Here is the cure, I think:

  • Cultivate curiosity.  We need to be people who want to know more fully. We need to encourage those who are willing to ask for the reasons behind the simple answers.  When people have explored the alternatives and returned unsatisfied with other options; when they know why the answer is correct, then the solution is gold plated.
  • Cultivate wisdom. Some things have to be decided quickly -- We don't want our metaphorical Emergency Room docs to ponder the nature of blood before sewing a stitch.  But we need to be prepared for better than Band Aid answers by discovery and experience before the high stakes stuff stares us in the face.  We need to hang out with wise people, and build wide networks that will teach us more than we know.
  • Cultivate courage.  I don't mean bravado; I mean the humility to test our convictions.
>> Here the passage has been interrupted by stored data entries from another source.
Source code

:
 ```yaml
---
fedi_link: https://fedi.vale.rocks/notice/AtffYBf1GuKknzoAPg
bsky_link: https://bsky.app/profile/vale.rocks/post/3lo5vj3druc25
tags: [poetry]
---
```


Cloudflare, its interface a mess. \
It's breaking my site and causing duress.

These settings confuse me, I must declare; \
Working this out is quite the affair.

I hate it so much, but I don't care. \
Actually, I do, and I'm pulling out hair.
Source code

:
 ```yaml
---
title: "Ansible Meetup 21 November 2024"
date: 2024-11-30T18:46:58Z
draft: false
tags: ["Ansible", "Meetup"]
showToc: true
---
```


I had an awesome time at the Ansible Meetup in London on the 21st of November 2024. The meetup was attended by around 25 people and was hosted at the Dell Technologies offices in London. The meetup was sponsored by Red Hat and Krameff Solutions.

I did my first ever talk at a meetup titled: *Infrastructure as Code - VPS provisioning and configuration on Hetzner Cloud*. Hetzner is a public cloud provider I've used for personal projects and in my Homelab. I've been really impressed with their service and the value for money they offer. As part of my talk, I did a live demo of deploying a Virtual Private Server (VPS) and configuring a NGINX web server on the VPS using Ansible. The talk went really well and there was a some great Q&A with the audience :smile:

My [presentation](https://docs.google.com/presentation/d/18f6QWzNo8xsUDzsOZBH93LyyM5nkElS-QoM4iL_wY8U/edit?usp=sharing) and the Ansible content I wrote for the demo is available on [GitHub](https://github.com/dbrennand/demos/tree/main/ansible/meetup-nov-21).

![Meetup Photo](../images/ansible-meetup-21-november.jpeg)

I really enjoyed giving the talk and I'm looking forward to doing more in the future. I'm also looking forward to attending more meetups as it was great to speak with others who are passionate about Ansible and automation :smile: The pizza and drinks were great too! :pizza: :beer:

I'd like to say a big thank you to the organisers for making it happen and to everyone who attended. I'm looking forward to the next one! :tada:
I met a young man recently who was convinced that he should become a pastor.  I asked him if he was convinced enough that he would be willing to explore other options.  The inference was that if he should  be a pastor, then there was no risk to exploring other options to confirm his call.  He was less than enthusiastic.  But wouldn't his conviction be stronger if he had explored the possibility that he was initially wrong and then convinced himself that he was in fact right?  Courage in this sense is the cousin of humility, openness, and teach-ability.  It takes courage to consider that there may be a better answer than the one we have committed ourselves to follow.
I am convinced that curiosity, wisdom, and courage are the new currency of affluence.  I suppose that you could consider this a kind of three part posture. The consequence of living in a way that practices curiosity, builds wisdom, and lives with humble courage is that empty satisfaction of the first answers will eventually be replaced by fuller and more complete understanding.

As parents, as leaders, as influencers, we can set the tone and the pace that encourages these traits. Perhaps we need to be more thoughtful about the experiences and training and protection we offer your children and our protégés.  Are we cultivating a hunger that is not satisfied by the fast food of the first answer?  Or are we sending our kids after the french fries of simple and incomplete conclusions?